Problem requirements ▸
Below are records; state how many of their lines hold the word "reply", and give only the figure.

Listed entries ▸
↓↓↓

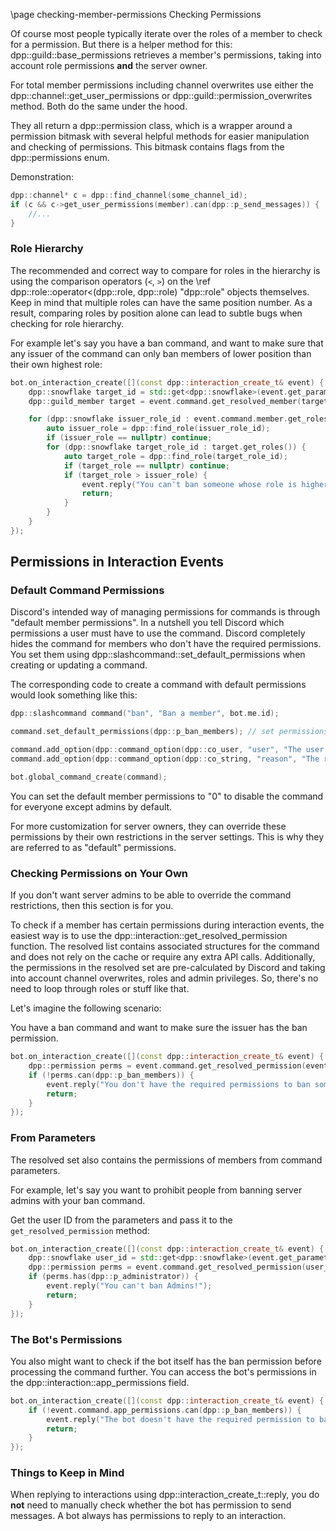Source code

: \page checking-member-permissions Checking Permissions

Of course most people typically iterate over the roles of a member to check for a permission. But there is a helper method for this: dpp::guild::base_permissions retrieves a member's permissions, taking into account role permissions **and** the server owner.

For total member permissions including channel overwrites use either the dpp::channel::get_user_permissions or dpp::guild::permission_overwrites method. Both do the same under the hood.

They all return a dpp::permission class, which is a wrapper around a permission bitmask with several helpful methods for easier manipulation and checking of permissions. This bitmask contains flags from the dpp::permissions enum.

Demonstration:

```cpp
dpp::channel* c = dpp::find_channel(some_channel_id);
if (c && c->get_user_permissions(member).can(dpp::p_send_messages)) {
	//...
}
```

### Role Hierarchy

The recommended and correct way to compare for roles in the hierarchy is using the comparison operators (`<`, `>`) on the \ref dpp::role::operator<(dpp::role, dpp::role) "dpp::role" objects themselves. Keep in mind that multiple roles can have the same position number. As a result, comparing roles by position alone can lead to subtle bugs when checking for role hierarchy.

For example let's say you have a ban command, and want to make sure that any issuer of the command can only ban members of lower position than their own highest role:

```cpp
bot.on_interaction_create([](const dpp::interaction_create_t& event) {
    dpp::snowflake target_id = std::get<dpp::snowflake>(event.get_parameter("user"));
    dpp::guild_member target = event.command.get_resolved_member(target_id);

    for (dpp::snowflake issuer_role_id : event.command.member.get_roles()) {
        auto issuer_role = dpp::find_role(issuer_role_id);
        if (issuer_role == nullptr) continue;
        for (dpp::snowflake target_role_id : target.get_roles()) {
            auto target_role = dpp::find_role(target_role_id);
            if (target_role == nullptr) continue;
            if (target_role > issuer_role) {
                event.reply("You can't ban someone whose role is higher than yours!");
                return;
            }
        }
    }
});
```

## Permissions in Interaction Events

### Default Command Permissions

Discord's intended way of managing permissions for commands is through "default member permissions". In a nutshell you tell Discord which permissions a user must have to use the command. Discord completely hides the command for members who don't have the required permissions. You set them using dpp::slashcommand::set_default_permissions when creating or updating a command.

The corresponding code to create a command with default permissions would look something like this:

```cpp
dpp::slashcommand command("ban", "Ban a member", bot.me.id);

command.set_default_permissions(dpp::p_ban_members); // set permissions that are required by default here

command.add_option(dpp::command_option(dpp::co_user, "user", "The user to ban", true));
command.add_option(dpp::command_option(dpp::co_string, "reason", "The reason for banning", true));

bot.global_command_create(command);
```

You can set the default member permissions to "0" to disable the command for everyone except admins by default.

For more customization for server owners, they can override these permissions by their own restrictions in the server settings. This is why they are referred to as "default" permissions.

### Checking Permissions on Your Own

If you don't want server admins to be able to override the command restrictions, then this section is for you.

To check if a member has certain permissions during interaction events, the easiest way is to use the dpp::interaction::get_resolved_permission function. The resolved list contains associated structures for the command and does not rely on the cache or require any extra API calls. Additionally, the permissions in the resolved set are pre-calculated by Discord and taking into account channel overwrites, roles and admin privileges. So, there's no need to loop through roles or stuff like that.

Let's imagine the following scenario:

You have a ban command and want to make sure the issuer has the ban permission.

```cpp
bot.on_interaction_create([](const dpp::interaction_create_t& event) {
	dpp::permission perms = event.command.get_resolved_permission(event.command.usr.id);
	if (!perms.can(dpp::p_ban_members)) {
		event.reply("You don't have the required permissions to ban someone!");
		return;
	}
});
```

### From Parameters

The resolved set also contains the permissions of members from command parameters.

For example, let's say you want to prohibit people from banning server admins with your ban command.

Get the user ID from the parameters and pass it to the `get_resolved_permission` method:

```cpp
bot.on_interaction_create([](const dpp::interaction_create_t& event) {
	dpp::snowflake user_id = std::get<dpp::snowflake>(event.get_parameter("user"));
	dpp::permission perms = event.command.get_resolved_permission(user_id);
	if (perms.has(dpp::p_administrator)) {
		event.reply("You can't ban Admins!");
		return;
	}
});
```

### The Bot's Permissions

You also might want to check if the bot itself has the ban permission before processing the command further. You can access the bot's permissions in the dpp::interaction::app_permissions field.

```cpp
bot.on_interaction_create([](const dpp::interaction_create_t& event) {
	if (!event.command.app_permissions.can(dpp::p_ban_members)) {
		event.reply("The bot doesn't have the required permission to ban anyone!");
		return;
	}
});
```

### Things to Keep in Mind

When replying to interactions using dpp::interaction_create_t::reply, you do **not** need to manually check whether the bot has permission to send messages. A bot always has permissions to reply to an interaction.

↑↑↑

Answer to the exercise ▸
5